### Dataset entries
-- Opening Marker --
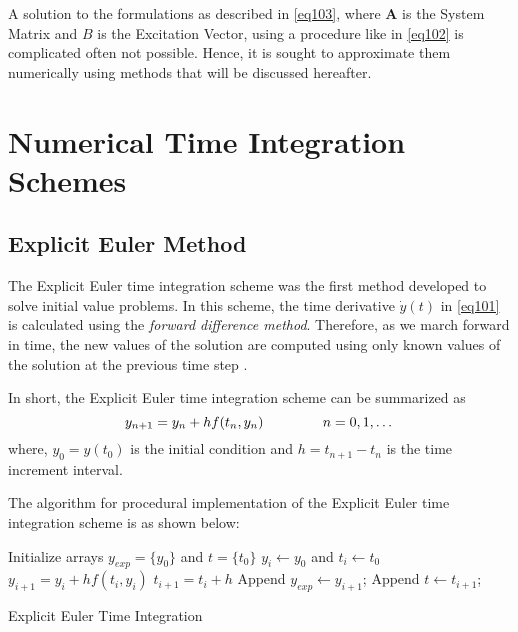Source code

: A solution to the formulations as described in \cref{eq103}, where $
\mathbf{A}$ is the System Matrix and $B$ is the Excitation Vector, using a procedure like in \cref{eq102} is complicated often not possible. Hence, it is sought to approximate them numerically using methods that will be discussed hereafter.

\section{Numerical Time Integration Schemes}
\label{sec:timeintegration}
\subsection{Explicit Euler Method}
The Explicit Euler time integration scheme was the first method developed to solve initial value problems. In this scheme, the time derivative $\dot{y}(t)$ in \cref{eq101} is calculated using the \textit{forward difference method}. Therefore, as we march forward in time, the new values of the solution are computed using only known values of the solution at the previous time step \parencite[see][pg. 97]{Fuhrer2001}. 

In short, the Explicit Euler time integration scheme can be summarized as
\begin{equation}
\label{eq104}
y_{n+1} = y_n + h f(t_n, y_n) \text{\hspace{15mm}} n = 0,1,\ldots\\ \\
\end{equation}
where, $y_0 = y(t_0)$ is the initial condition and $h = t_{n+1} - t_n$ is the time increment interval.

The algorithm for procedural implementation of the Explicit Euler time integration scheme is as shown below:
\begin{center}
\smallskip
\begin{minipage}{.7\linewidth}
    \begin{algorithm}[H]
      \SetAlgoLined
      Initialize arrays $y_{exp}=\{y_0\}$ and $t=\{t_0\}$\;
      $y_{i} \gets y_0$ and $t_{i} \gets t_0$\;
        { 
      $y_{i+1} = y_{i} + h f(t_i, y_i)$\;
      $t_{i+1} = t_{i} + h$\;
      Append $y_{exp} \gets y_{i+1}$;
      Append $t \gets t_{i+1}$;
      }
     \caption{Explicit Euler Time Integration}
	\label{algo:exp_euler}
    \end{algorithm}
  \end{minipage}
\end{center}

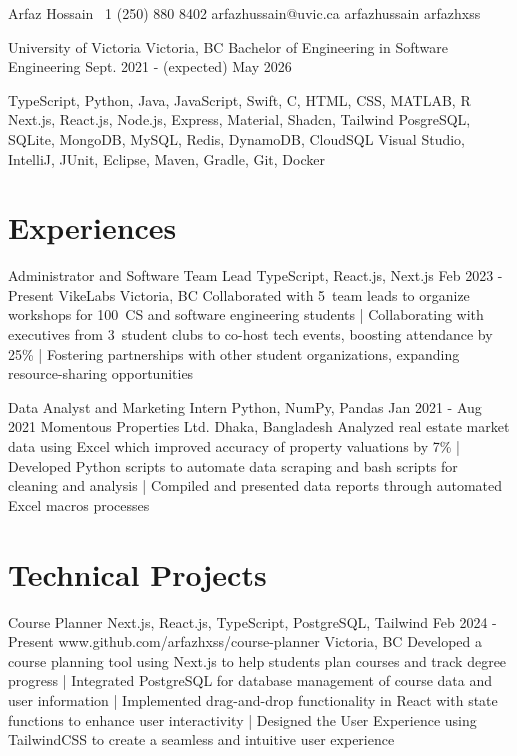 \documentclass[a4paper,10pt]{article}
\begin{document}
\header
{Arfaz Hossain}				%
{\plus\ 1 (250) 880 8402}		%
{arfazhussain@uvic.ca} 			%
{arfazhussain} 				%
{arfazhxss} 				%

\education
{University of Victoria}
{Victoria, BC}
{Bachelor of Engineering in Software Engineering}
{Sept. 2021 - (expected) May 2026}

\technicalskills
{TypeScript, Python, Java, JavaScript, Swift, C\plus\plus, HTML, CSS, MATLAB, R}
{Next.js, React.js, Node.js, Express, Material, Shadcn, Tailwind}
{PosgreSQL, SQLite, MongoDB, MySQL, Redis, DynamoDB, CloudSQL}
{Visual Studio, IntelliJ, JUnit, Eclipse, Maven, Gradle, Git, Docker}

\section{Experiences}
\workexperiences
{Administrator and Software Team Lead}
{TypeScript, React.js, Next.js}
{Feb 2023 - Present}
{VikeLabs}
{Victoria, BC}
{Collaborated with 5\plus\ team leads to organize workshops for 100\plus\ CS and software engineering students 
| Collaborating with executives from 3\plus\ student clubs to co-host tech events, boosting attendance by 25\% 
| Fostering partnerships with other student organizations, expanding resource-sharing opportunities 
}

\workexperiences
{Data Analyst and Marketing Intern}
{Python, NumPy, Pandas}
{Jan 2021 - Aug 2021}
{Momentous Properties Ltd.}
{Dhaka, Bangladesh}
{Analyzed real estate market data using Excel which improved accuracy of property valuations by 7\% 
| Developed Python scripts to automate data scraping and bash scripts for cleaning and analysis
| Compiled and presented data reports through automated Excel macros processes
}

\section{Technical Projects}
\projectentry
{Course Planner}
{Next.js, React.js, TypeScript, PostgreSQL, Tailwind}
{Feb 2024 - Present}
{www.github.com/arfazhxss/course-planner}
{Victoria, BC}
{Developed a course planning tool using Next.js to help students plan courses and track degree progress 
| Integrated PostgreSQL for database management of course data and user information 
| Implemented drag-and-drop functionality in React with state functions to enhance user interactivity 
| Designed the User Experience using TailwindCSS to create a seamless and intuitive user experience
}
\end{document}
-- Closing Marker --
### DIRECTIONS
Which lines above include the word "gets"? Pick them out and copy them.

### RESPONSE BELOW
      $y_{i} \gets y_0$ and $t_{i} \gets t_0$\;
      Append $y_{exp} \gets y_{i+1}$;
      Append $t \gets t_{i+1}$;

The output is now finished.